I wipe my counters with raw chicken breasts because I refuse to have weak children.
If chameleons were better at their jobs we wouldn’t even know there were chameleons.
They used to wear them halfway down their asses, and now they wear the one’s meant for girls…
Will boys ever get pants right!?
when isolation is over, we should all be allowed to commit one (1) crime since we’ve technically already served the time for it
*reads online that you should befriend your coworkers with some water cooler talk*
ME (to coworker): So, are you into water coolers?
Not to brag but my wife and I can hold complete conversations by rage loading the dishwasher
As a woman I personally am looking forward to aging. I seriously cannot wait to use my senior discount at the diner, dye my white hair the same pink as Frenchie from Grease, & put tennis balls on my walker. I’m just gonna be so good at being old.
surprise your friends by filling your beehive hairdo with bees!
I like a woman that makes me feel alive, but also lets me know that it might not be for long.
I tried a little beginner’s yoga earlier. The ambulance should be here any minute.
why is it called godzilla vs kong instead of when hairy met scaly
Goodnight moon
Goodnight room
Goodnight wifi connected devices
Goodnight CIA
You don’t need to write “imo”. Nobody is confusing your tweets with Nietzsche.
When you’ve lost your own gloves & just grab the first pair that turn up.
ME:[defending myself] Oh yeah?? Well I got 5 words for you buddy: please be nice to me
I pet my dog and he didn’t wag his tail. Is he seeing someone else? Is the magic gone? Do we need to spice things up? I’ll dress like a cat.
*sees a babe about to walk through a puddle*
“No no, allow me”
*gets on hands and knees and drinks the entire puddle so the babe stays dry*
I have pictures of random children in my house. When my kid misbehaves I gently remind him of the brothers & sisters that came before him that are no longer part of the family.

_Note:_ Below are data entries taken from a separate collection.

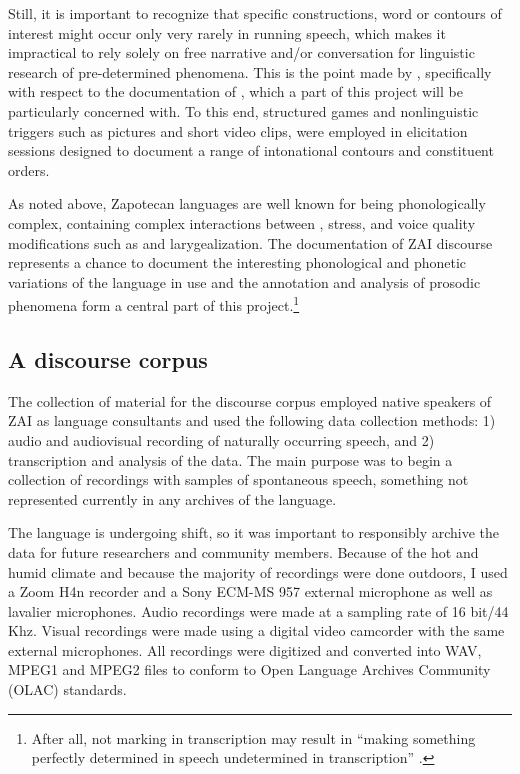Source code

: Still, it is important to recognize that specific constructions, word or  contours of interest might occur only very rarely in running speech, which makes it impractical to rely solely on free narrative and/or conversation for linguistic research of pre-determined phenomena. This is the point made by \citet{himmelmann2006}, specifically with respect to the documentation of , which a part of this project will be particularly concerned with. To this end, structured games and nonlinguistic triggers such as pictures and short video clips, were employed in elicitation sessions designed to document a range of intonational contours and constituent orders.

As noted above, Zapotecan languages are well known for being phonologically complex, containing complex interactions between , stress, and voice quality modifications such as  and larygealization. The documentation of ZAI discourse represents a chance to document the interesting phonological and phonetic variations of the language in use and the annotation and analysis of prosodic phenomena form a central part of this project.\footnote{After all, not marking  in transcription may result in ``making something perfectly determined in speech undetermined in transcription'' \citep[57]{scarano2009}.}  



\subsection{A discourse corpus}

The collection of material for the discourse corpus employed native speakers of ZAI as language consultants and used the following data collection methods: 1) audio and audiovisual recording of naturally occurring speech, and 2) transcription and analysis of the data. The main purpose was to begin a collection of recordings with samples of spontaneous speech, something not represented currently in any archives of the language. 

The language is undergoing shift, so it was important to responsibly archive the data for future researchers and community members. Because of the hot and humid climate and because the majority of recordings were done outdoors, I used a Zoom H4n recorder and a Sony ECM-MS 957 external microphone as well as lavalier microphones. Audio recordings were made at a sampling rate of 16 bit/44 Khz. Visual recordings were made using a digital video camcorder with the same external microphones. All recordings were digitized and converted into WAV, MPEG1 and MPEG2 files to conform to Open Language Archives Community (OLAC) standards.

him, texting from the party: where did you go???
me, already home in bed: bathroom brb
I’m quite sure if Adam had offered Eve a donut, that whole Garden of Eden thing would’ve gone in an entirely different direction.

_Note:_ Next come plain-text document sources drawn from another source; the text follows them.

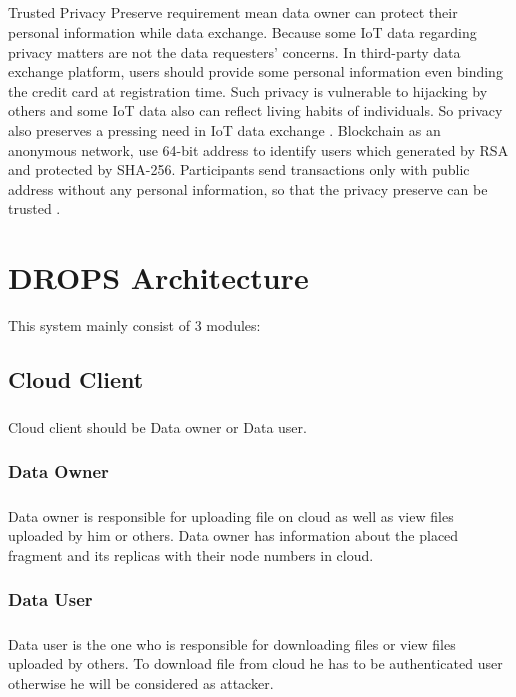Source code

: \begin{enumerate}
\paragraph{}Trusted Privacy Preserve requirement mean data owner
can protect their personal information while data exchange.
Because some IoT data regarding privacy matters are not the
data requesters’ concerns.
In third-party data exchange platform, users should
provide some personal information even binding the credit
card at registration time. Such privacy is vulnerable to
hijacking by others and some IoT data also can reflect living
habits of individuals. So privacy also preserves a pressing
need in IoT data exchange .
Blockchain as an anonymous network, use 64-bit address
to identify users which generated by RSA and protected by
SHA-256. Participants send transactions only with public
address without any personal information, so that the privacy
preserve can be trusted .
\end{enumerate}

\chapter{ DROPS Architecture}

This system mainly consist of 3 modules:
\section{Cloud Client}
\paragraph*{} 
Cloud client should be Data owner or Data user.
\subsection{Data Owner}
\paragraph*{}
Data owner is responsible for uploading file on cloud as well as view files uploaded by him or others. Data owner has information about the placed fragment and its replicas with their node numbers in cloud. 
\subsection{Data User}
\paragraph*{}
Data user is the one who is responsible for downloading files or view files uploaded by others. To download file from cloud he has to be authenticated user otherwise he will be considered as attacker.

Anyone who thinks children are not just tiny criminals has never been shaken down for a dollar at 6:30 am
Thinking about taking a picture with a number pinned to my shirt so it looks like I run marathons.
Snail cop: So tell me about the sloth that attacked you.
Snail: It all happened so fast.
Me: why aren’t you studying?
My kid: I didn’t see you coming.
My daughter insisted she wanted a snowball fight in the dark so we waited till the sun set, got our torches out and ran around laughing and freezing in the garden. When I asked her if she’d had fun, she looked me in the eyes and said “no mummy, it was dark”
Welcome to parenthood. Your new hobbies are setting fake timers, trying not to scream, and the occasional shower.
It was a sad day when I discovered my Universal Remote Control did not, in fact, control the Universe. Not even remotely.